The Casual Vacancy : Un village anglais (mini série)

The Casual Vacancy

Après Harry Potter, il semblait logique de voir J.K. Rowling adapté, quel que soit le roman que l’auteur publierait en succession des aventures du sorcier de Poudlard. Voici donc Une place à prendre dans son titre français, gros best-seller de 2012. Mais si Harry, Hermione et Ron avaient eu les honneurs du grand écran, The Casual Vacancy a préféré prendre la forme de trois épisodes, qui seyaient mieux au format, malgré quelques coupes dans les intrigues secondaires et un changement – paraît-il majeur – du dénouement par rapport au livre.

The Casual Vacancy s’intéresse donc à une petite communauté villageoise contemporaine. Ces petits villages fleuris, sa population polie et charmante, son centre ville bourgeois et sa périphérie réservée aux drogués et autres exclus sociaux qu’il vaut mieux ne pas fréquenter. Barry Fairbrother (Rory Kinnear) est un de ces hommes appréciés dans ce petit village de Pagford. Très investi à aider son prochain, le cœur sur la main, il est indispensable. Mais quand Barry meurt par accident, c’est tout le village et sa sacro-sainte figure d’unité et de modernité qui part à vau-l’eau. Barry étant également membre du comité paroissial de Pagford, le village doit procéder à une élection pour désigner son successeur. Mais remplacer Barry ne sera pas chose aisée et les stratégies de chacun pour garder ses positions dominantes ou pour préserver ses secrets seront évidemment mises à mal.

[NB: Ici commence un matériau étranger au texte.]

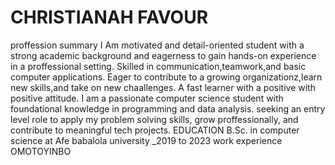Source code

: # CHRISTIANAH FAVOUR
proffession summary
I Am motivated and detail-oriented student with a strong academic background and eagerness to gain hands-on experience in a proffessional setting. Skilled in communication,teamwork,and basic computer applications. Eager to contribute to a growing organizationz,learn new skills,and take on new chaallenges. A fast learner with a positive with positive attitude. I am a passionate computer science student with foundational knowledge in programming and data analysis. seeking an entry level role to apply my problem solving skills, grow proffessionally, and contribute to meaningful tech projects.
EDUCATION
B.Sc. in computer science at Afe babalola university _2019 to 2023
work experience OMOTOYINBO
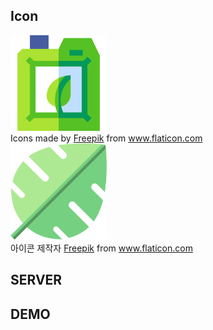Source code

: ## Icon

<img src="myproject\app\src\main\res\drawable\biofuel.png" alt="biofuel" style="zoom:30%;" />

<div>Icons made by <a href="https://www.freepik.com" title="Freepik">Freepik</a> from <a href="https://www.flaticon.com/" title="Flaticon">www.flaticon.com</a></div>

<img src="myproject\app\src\main\res\drawable\leaf.png" alt="leaf" style="zoom:30%;" />

<div>아이콘 제작자 <a href="https://www.freepik.com" title="Freepik">Freepik</a> from <a href="https://www.flaticon.com/kr/" title="Flaticon">www.flaticon.com</a></div>

## SERVER



## DEMO

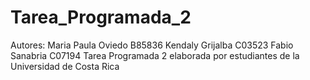 # Tarea_Programada_2
Autores: Maria Paula Oviedo B85836
Kendaly Grijalba C03523
Fabio Sanabria C07194
Tarea Programada 2 elaborada por estudiantes de la Universidad de Costa Rica
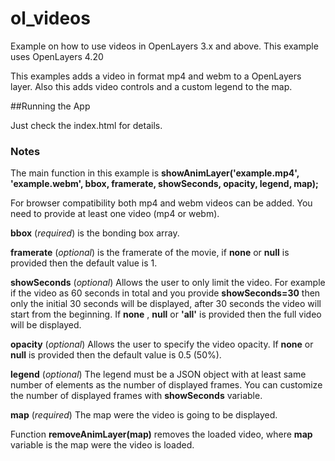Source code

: # ol_videos

Example on how to use videos in OpenLayers 3.x and above. This example uses OpenLayers 4.20

This examples adds a video in format mp4 and webm to a OpenLayers layer. Also this adds video controls and a custom legend to the map.

##Running the App

Just check the index.html for details.

### Notes

The main function in this example is __showAnimLayer('example.mp4', 'example.webm', bbox, framerate, showSeconds, opacity, legend, map);__

For browser compatibility both mp4 and webm videos can be added. You need to provide at least one video (mp4 or webm).

__bbox__ (_required_) is the bonding box array. 

__framerate__ (_optional_) is the framerate of the movie, if __none__ or __null__ is provided then the default value is 1.

__showSeconds__ (_optional_) Allows the user to only limit the video. For example if the video as 60 seconds in total and you provide __showSeconds=30__ then only the initial 30 seconds will be displayed, after 30 seconds the video will start from the beginning. If __none__ , __null__ or __'all'__ is provided then the full video will be displayed.


__opacity__ (_optional_) Allows the user to specify the video opacity. If __none__ or __null__ is provided then the default value is 0.5 (50%).

__legend__ (_optional_) The legend must be a JSON object with at least same number of elements as the number of displayed frames. You can customize the number of displayed frames with __showSeconds__ variable.

__map__ (_required_) The map were the video is going to be displayed.

Function __removeAnimLayer(map)__ removes the loaded video, where __map__ variable is the map were the video is loaded.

Scénarisée par Sarah Phelps (Camelot, Great Expectations), The Casual Vacancy ou Une place à prendre est donc une dramédie sociale sur la nature humaine, la famille et le rôle étouffant et sectaire de la communauté. Ses problématiques prennent corps au cœur d’une narration qui est cependant trop classique, bien que loin d’être désagréable à regarder. Malgré des rebondissements à intervalles réguliers et un premier épisode intriguant, une certaine fainéantise s’installe dans la manière de raconter l’histoire. Cela se ressent auprès de quelques personnages qui sont traités un peu à la légère. Colin Wall (Simon McBurney) et Miles Mollison (Rufus Jones) par exemple, deux des candidats au siège laissé vacant par Barry, mais qui sont poussés par des forces (et des pressions) qui les dépassent, font exactement ce que l’on attend d’eux.

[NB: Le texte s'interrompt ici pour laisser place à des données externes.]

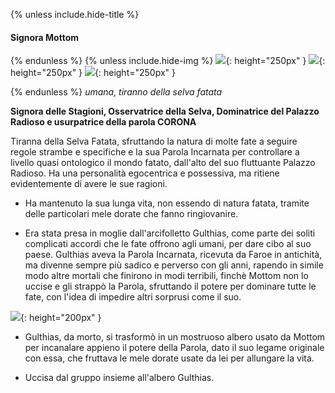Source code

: {% unless include.hide-title %}
#### Signora Mottom

{% endunless %}
{% unless include.hide-img %}
![](https://i.imgur.com/NdXyyJm.png){: height="250px" } ![](https://static.tvtropes.org/pmwiki/pub/images/mottom_child.jpg){: height="250px" } ![](https://i.imgur.com/tPO7DkZ.png){: height="250px" }

{% endunless %}
*umana, tiranno della selva fatata*

**Signora delle Stagioni, Osservatrice della Selva, Dominatrice del Palazzo Radioso e usurpatrice della parola <span class="incarnate-word">CORONA</span>**

Tiranna della Selva Fatata, sfruttando la natura di molte fate a seguire regole strambe e specifiche e la sua Parola Incarnata per controllare a livello quasi ontologico il mondo fatato, dall'alto del suo fluttuante Palazzo Radioso. Ha una personalità egocentrica e possessiva, ma ritiene evidentemente di avere le sue ragioni.

- Ha mantenuto la sua lunga vita, non essendo di natura fatata, tramite delle particolari mele dorate che fanno ringiovanire.

- Era stata presa in moglie dall'arcifolletto Gulthias, come parte dei soliti complicati accordi che le fate offrono agli umani, per dare cibo al suo paese. Gulthias aveva la Parola Incarnata, ricevuta da Faroe in antichità, ma divenne sempre più sadico e perverso con gli anni, rapendo in simile modo altre mortali che finirono in modi terribili, finchè Mottom non lo uccise e gli strappò la Parola, sfruttando il potere per dominare tutte le fate, con l'idea di impedire altri sorprusi come il suo.

![](https://i.imgur.com/kje810H.png){: height="200px" }

- Gulthias, da morto, si trasformò in un mostruoso albero usato da Mottom per incanalare appieno il potere della Parola, dato il suo legame originale con essa, che fruttava le mele dorate usate da lei per allungare la vita.

- Uccisa dal gruppo insieme all'albero Gulthias.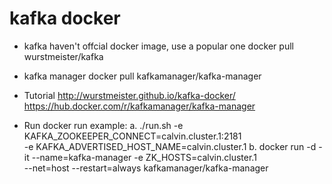 # kafka docker

* kafka haven't offcial docker image, use a popular one
    docker pull wurstmeister/kafka

* kafka manager
    docker pull kafkamanager/kafka-manager
    
* Tutorial
    http://wurstmeister.github.io/kafka-docker/
    https://hub.docker.com/r/kafkamanager/kafka-manager

* Run docker
    run example:
    a. ./run.sh -e KAFKA_ZOOKEEPER_CONNECT=calvin.cluster.1:2181 \
                -e KAFKA_ADVERTISED_HOST_NAME=calvin.cluster.1
    b. docker run -d -it --name=kafka-manager -e ZK_HOSTS=calvin.cluster.1 \
        --net=host --restart=always kafkamanager/kafka-manager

Ce sont d’ailleurs les femmes de Pagford qui sont les éléments forts, surtout qu’aucun homme ne trouve grâce aux yeux de Rowling ou de Phelps. Lâches, trompeurs, couards, arrogants… il y en a pour tous les goûts. La campagne électorale est prise en main par des femmes, qui trouvent quoiqu’il arrive le temps d’affirmer leur position, de secouer leurs pleutres de maris et de maintenir leur famille, leur village et leurs valeurs intacts. The Casual Vacancy tient ici un discours rafraichissant, plus subtil qu’il n’y paraît et sacrément affirmé sur la place des femmes dans la société.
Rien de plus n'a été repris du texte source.